Scan the records for "version". Report each line that includes it.

DATA EXCERPTS:
━━━━━━━━━━━━━━━━

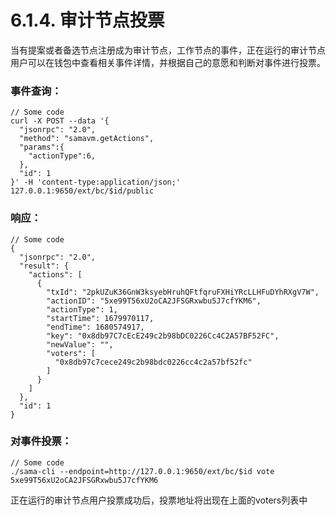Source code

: # 6.1.4. 审计节点投票

当有提案或者备选节点注册成为审计节点，工作节点的事件，正在运行的审计节点用户可以在钱包中查看相关事件详情，并根据自己的意愿和判断对事件进行投票。

### 事件查询：

```
// Some code
curl -X POST --data '{
  "jsonrpc": "2.0",
  "method": "samavm.getActions",
  "params":{
    "actionType":6,
  },
  "id": 1
}' -H 'content-type:application/json;' 127.0.0.1:9650/ext/bc/$id/public
```

### 响应：

```
// Some code
{
  "jsonrpc": "2.0",
  "result": {
    "actions": [
      {
        "txId": "2pkUZuK36GnW3ksyebHruhQFtfqruFXHiYRcLLHFuDYhRXgV7W",
        "actionID": "5xe99T56xU2oCA2JFSGRxwbu5J7cfYKM6",
        "actionType": 1,
        "startTime": 1679970117,
        "endTime": 1680574917,
        "key": "0x8db97C7cEcE249c2b98bDC0226Cc4C2A57BF52FC",
        "newValue": "",
        "voters": [
          "0x8db97c7cece249c2b98bdc0226cc4c2a57bf52fc"
        ]
      }
    ]
  },
  "id": 1
}
```

### 对事件投票：

```
// Some code
./sama-cli --endpoint=http://127.0.0.1:9650/ext/bc/$id vote 5xe99T56xU2oCA2JFSGRxwbu5J7cfYKM6
```

正在运行的审计节点用户投票成功后，投票地址将出现在上面的voters列表中
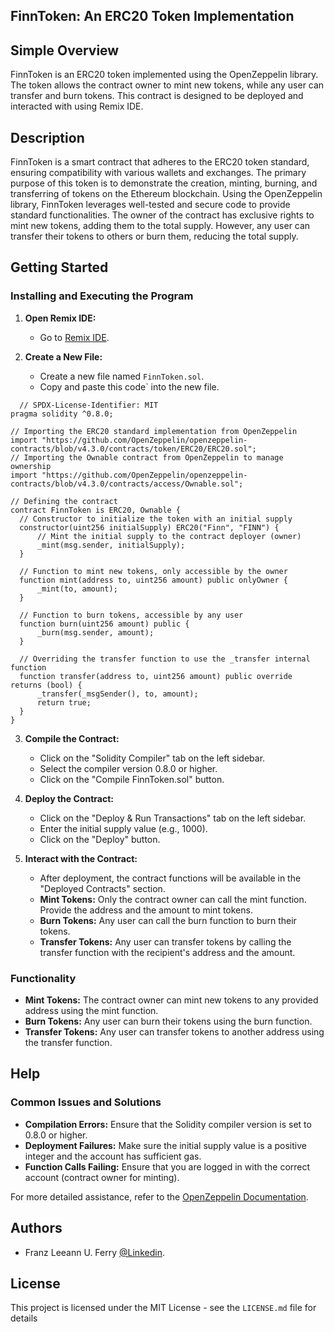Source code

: ## FinnToken: An ERC20 Token Implementation

## Simple Overview
FinnToken is an ERC20 token implemented using the OpenZeppelin library. The token allows the contract owner to mint new tokens, while any user can transfer and burn tokens. This contract is designed to be deployed and interacted with using Remix IDE.

## Description
FinnToken is a smart contract that adheres to the ERC20 token standard, ensuring compatibility with various wallets and exchanges. The primary purpose of this token is to demonstrate the creation, minting, burning, and transferring of tokens on the Ethereum blockchain. Using the OpenZeppelin library, FinnToken leverages well-tested and secure code to provide standard functionalities. The owner of the contract has exclusive rights to mint new tokens, adding them to the total supply. However, any user can transfer their tokens to others or burn them, reducing the total supply.

## Getting Started

### Installing and Executing the Program

1. **Open Remix IDE:**
    - Go to [Remix IDE](https://remix.ethereum.org).

2. **Create a New File:**
    - Create a new file named `FinnToken.sol`.
    - Copy and paste this code` into the new file.
      
  ```sol
    // SPDX-License-Identifier: MIT
pragma solidity ^0.8.0;

// Importing the ERC20 standard implementation from OpenZeppelin
import "https://github.com/OpenZeppelin/openzeppelin-contracts/blob/v4.3.0/contracts/token/ERC20/ERC20.sol";
// Importing the Ownable contract from OpenZeppelin to manage ownership
import "https://github.com/OpenZeppelin/openzeppelin-contracts/blob/v4.3.0/contracts/access/Ownable.sol";

// Defining the contract
contract FinnToken is ERC20, Ownable {
    // Constructor to initialize the token with an initial supply
    constructor(uint256 initialSupply) ERC20("Finn", "FINN") {
        // Mint the initial supply to the contract deployer (owner)
        _mint(msg.sender, initialSupply);
    }

    // Function to mint new tokens, only accessible by the owner
    function mint(address to, uint256 amount) public onlyOwner {
        _mint(to, amount);
    }

    // Function to burn tokens, accessible by any user
    function burn(uint256 amount) public {
        _burn(msg.sender, amount);
    }

    // Overriding the transfer function to use the _transfer internal function
    function transfer(address to, uint256 amount) public override returns (bool) {
        _transfer(_msgSender(), to, amount);
        return true;
    }
}
  ```

3. **Compile the Contract:**
    - Click on the "Solidity Compiler" tab on the left sidebar.
    - Select the compiler version 0.8.0 or higher.
    - Click on the "Compile FinnToken.sol" button.

4. **Deploy the Contract:**
    - Click on the "Deploy & Run Transactions" tab on the left sidebar.
    - Enter the initial supply value (e.g., 1000).
    - Click on the "Deploy" button.

5. **Interact with the Contract:**
    - After deployment, the contract functions will be available in the "Deployed Contracts" section.
    - **Mint Tokens:** Only the contract owner can call the mint function. Provide the address and the amount to mint tokens.
    - **Burn Tokens:** Any user can call the burn function to burn their tokens.
    - **Transfer Tokens:** Any user can transfer tokens by calling the transfer function with the recipient's address and the amount.

### Functionality
- **Mint Tokens:** The contract owner can mint new tokens to any provided address using the mint function.
- **Burn Tokens:** Any user can burn their tokens using the burn function.
- **Transfer Tokens:** Any user can transfer tokens to another address using the transfer function.

## Help
### Common Issues and Solutions
- **Compilation Errors:** Ensure that the Solidity compiler version is set to 0.8.0 or higher.
- **Deployment Failures:** Make sure the initial supply value is a positive integer and the account has sufficient gas.
- **Function Calls Failing:** Ensure that you are logged in with the correct account (contract owner for minting).

For more detailed assistance, refer to the [OpenZeppelin Documentation](https://docs.openzeppelin.com/).

## Authors
- Franz Leeann U. Ferry [@Linkedin](www.linkedin.com/in/franz-leeann-ferry-a286552a2).

## License

This project is licensed under the MIT License - see the `LICENSE.md` file for details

━━━━━━━━━━━━━━━━

WRITTEN RESPONSE:
    - Select the compiler version 0.8.0 or higher.
- **Compilation Errors:** Ensure that the Solidity compiler version is set to 0.8.0 or higher.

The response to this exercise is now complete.